Research2026-07-02

Logit-Contribution Scoring Identifies Non-Literal Retrieval Heads

Originally published byArxiv CS.AI

arXiv:2607.01002v1 Announce Type: cross Abstract: In long-context use, large language models frequently synthesize answers from the meaning of a relevant context span rather than literally copy-pasting them. Identifying which attention heads perform this synthesis matters for interpreting...

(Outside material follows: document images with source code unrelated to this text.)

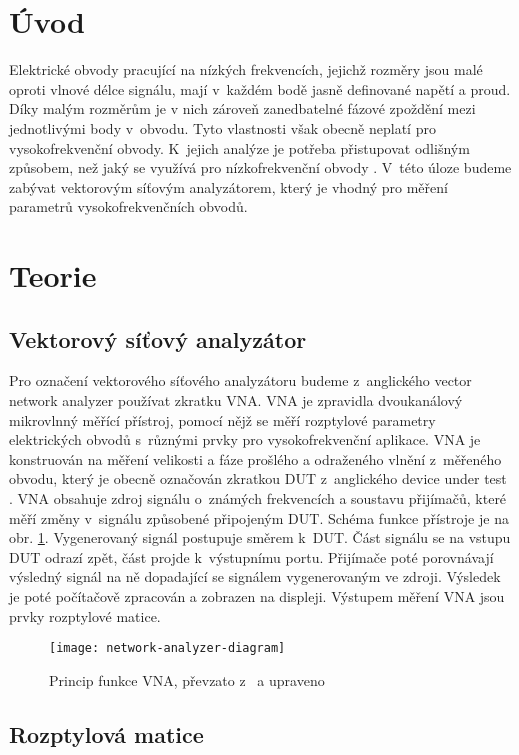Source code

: \documentclass{protokol}
\begin{document}
\headernoenv

\section{Úvod}
Elektrické obvody pracující na nízkých frekvencích, jejichž rozměry jsou malé oproti vlnové délce signálu, mají v~každém bodě jasně definované napětí a proud. Díky malým rozměrům je v nich zároveň zanedbatelné fázové zpoždění mezi jednotlivými body v~obvodu. Tyto vlastnosti však obecně neplatí pro vysokofrekvenční obvody. K~jejich analýze je potřeba přistupovat odlišným způsobem, než jaký se využívá pro nízkofrekvenční obvody \cite{Pozar}.
V~této úloze budeme zabývat vektorovým síťovým analyzátorem, který je vhodný pro měření parametrů vysokofrekvenčních obvodů.

\section{Teorie}

\subsection{Vektorový síťový analyzátor}

Pro označení vektorového síťového analyzátoru budeme z~anglického vector network analyzer používat zkratku VNA. VNA je zpravidla dvoukanálový mikrovlnný měřící přístroj, pomocí nějž se měří rozptylové parametry elektrických obvodů s~různými prvky pro vysokofrekvenční aplikace. VNA je konstruován na měření velikosti a fáze prošlého a odraženého vlnění z~měřeného obvodu, který je obecně označován zkratkou DUT z~anglického device under test \cite{Pozar}.
VNA obsahuje zdroj signálu o~známých frekvencích a soustavu přijímačů, které měří změny v~signálu způsobené připojeným DUT. Schéma funkce přístroje je na obr. \ref{VNA}. Vygenerovaný signál postupuje směrem k~DUT. Část signálu se na vstupu DUT odrazí zpět, část projde k~výstupnímu portu. Přijímače poté porovnávají výsledný signál na ně dopadající se signálem vygenerovaným ve zdroji. Výsledek je poté počítačově zpracován a zobrazen na displeji. Výstupem měření VNA jsou prvky rozptylové matice.

\begin{figure}[b]
	\centering
	\texttt{[image: network-analyzer-diagram]}
	\caption{Princip funkce VNA, převzato z~\cite{schema} a upraveno}
	\label{VNA}
\end{figure}


\subsection{Rozptylová matice}
\end{document}
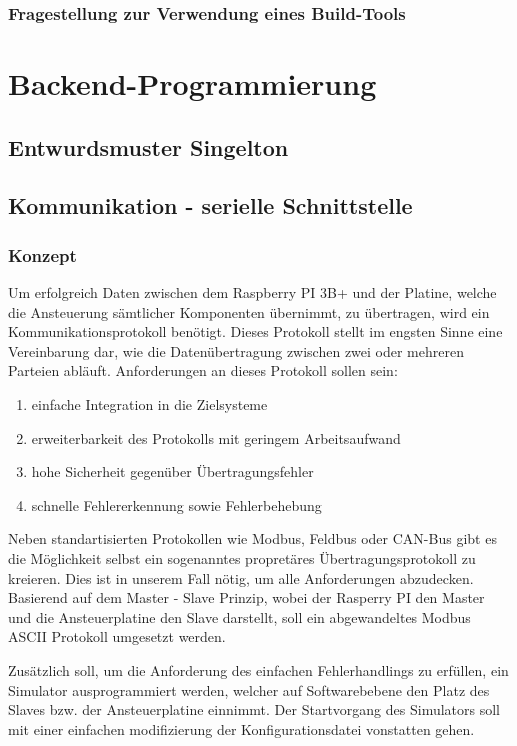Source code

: \subsubsection{Fragestellung zur Verwendung eines Build-Tools}
\section{Backend-Programmierung}
\subsection{Entwurdsmuster Singelton}
\subsection{Kommunikation - serielle Schnittstelle}
\subsubsection{Konzept}

Um erfolgreich Daten zwischen dem Raspberry PI 3B+ und der Platine, welche die Ansteuerung sämtlicher Komponenten übernimmt, zu übertragen, wird ein Kommunikationsprotokoll benötigt.
Dieses Protokoll stellt im engsten Sinne eine Vereinbarung dar, wie die Datenübertragung zwischen zwei oder mehreren Parteien abläuft. Anforderungen an dieses Protokoll sollen sein:
\begin{enumerate}
    \item einfache Integration in die Zielsysteme
    \item erweiterbarkeit des Protokolls mit geringem Arbeitsaufwand
    \item hohe Sicherheit gegenüber Übertragungsfehler
    \item schnelle Fehlererkennung sowie Fehlerbehebung
\end{enumerate}
Neben standartisierten Protokollen wie Modbus, Feldbus oder CAN-Bus gibt es die Möglichkeit selbst ein sogenanntes propretäres Übertragungsprotokoll zu kreieren. Dies ist in unserem Fall nötig, um alle Anforderungen abzudecken.
Basierend auf dem Master - Slave Prinzip, wobei der Rasperry PI den Master und die Ansteuerplatine den Slave darstellt, soll ein abgewandeltes Modbus ASCII Protokoll umgesetzt werden.

Zusätzlich soll, um die Anforderung des einfachen Fehlerhandlings zu erfüllen, ein Simulator ausprogrammiert werden, welcher auf Softwarebebene den Platz des Slaves bzw. der Ansteuerplatine einnimmt.
Der Startvorgang des Simulators soll mit einer einfachen modifizierung der Konfigurationsdatei vonstatten gehen.

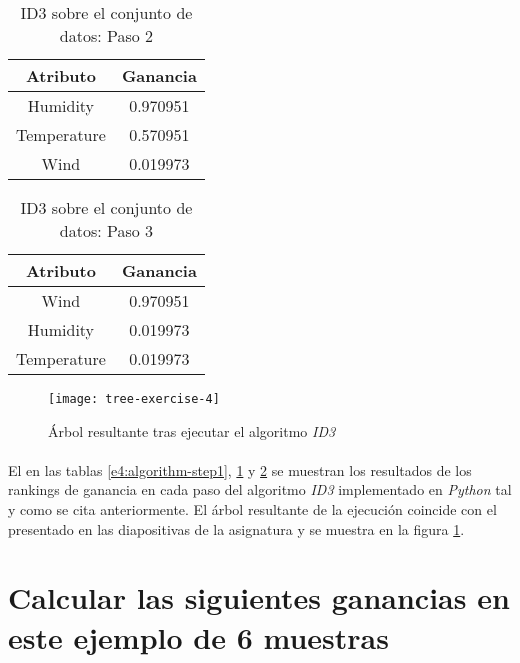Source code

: \documentclass[10pt, a4paper,spanish]{article}
\begin{document}
		\begin{table}[H]
			\centering
			\begin{tabular}{| c | c |}
				\hline
				Atributo 			& Ganancia \\ \hline
				Humidity 			& 0.970951 \\ \hline
				Temperature 	& 0.570951 \\ \hline
				Wind 					& 0.019973 \\ \hline
			\end{tabular}
			\caption{ID3 sobre el conjunto de datos: Paso 2}
			\label{e4:algorithm-step2}
		\end{table}

		\begin{table}[H]
			\centering
			\begin{tabular}{| c | c |}
				\hline
				Atributo 			& Ganancia \\ \hline
				Wind 					& 0.970951 \\ \hline
				Humidity 			& 0.019973 \\ \hline
				Temperature 	& 0.019973 \\ \hline
			\end{tabular}
			\caption{ID3 sobre el conjunto de datos: Paso 3}
			\label{e4:algorithm-step3}
		\end{table}

		\begin{figure}[h]
			\begin{center}
				\texttt{[image: tree-exercise-4]}
				\caption{Árbol resultante tras ejecutar el algoritmo \emph{ID3} \cite{subject:taa}}
			\end{center}
			\label{e4:tree}
		\end{figure}

		\paragraph{}
		El en las tablas \ref{e4:algorithm-step1}, \ref{e4:algorithm-step2} y \ref{e4:algorithm-step3} se muestran los resultados de los rankings de ganancia en cada paso del algoritmo \emph{ID3} implementado en \emph{Python} tal y como se cita anteriormente. El árbol resultante de la ejecución coincide con el presentado en las diapositivas de la asignatura \cite{subject:taa} y se muestra en la figura \ref{e4:tree}.



	\section{Calcular las siguientes ganancias en este ejemplo de 6 muestras}
\end{document}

This new paper from arXiv introduces a method called Logit-Contribution Scoring (LCS) to solve a specific but critical problem in mechanistic interpretability: how to find the attention heads responsible for non-literal retrieval in large language models.

What Happened

Most prior work on "retrieval heads" has focused on heads that copy-paste tokens directly from the prompt to the output. This is relatively easy to detect—you can trace the logit flow back to a specific source token. However, in long-context scenarios, models often perform semantic synthesis: they read a passage, understand its meaning, and generate a response that is derived from that context but not a verbatim copy.

The researchers developed Logit-Contribution Scoring to isolate these "non-literal retrieval heads." Instead of tracking token identity, LCS measures how much an attention head’s output contributes to the final logits for a given token, regardless of whether that token appears in the source text. This allows them to distinguish between heads that simply copy information and heads that transform or synthesize information from context.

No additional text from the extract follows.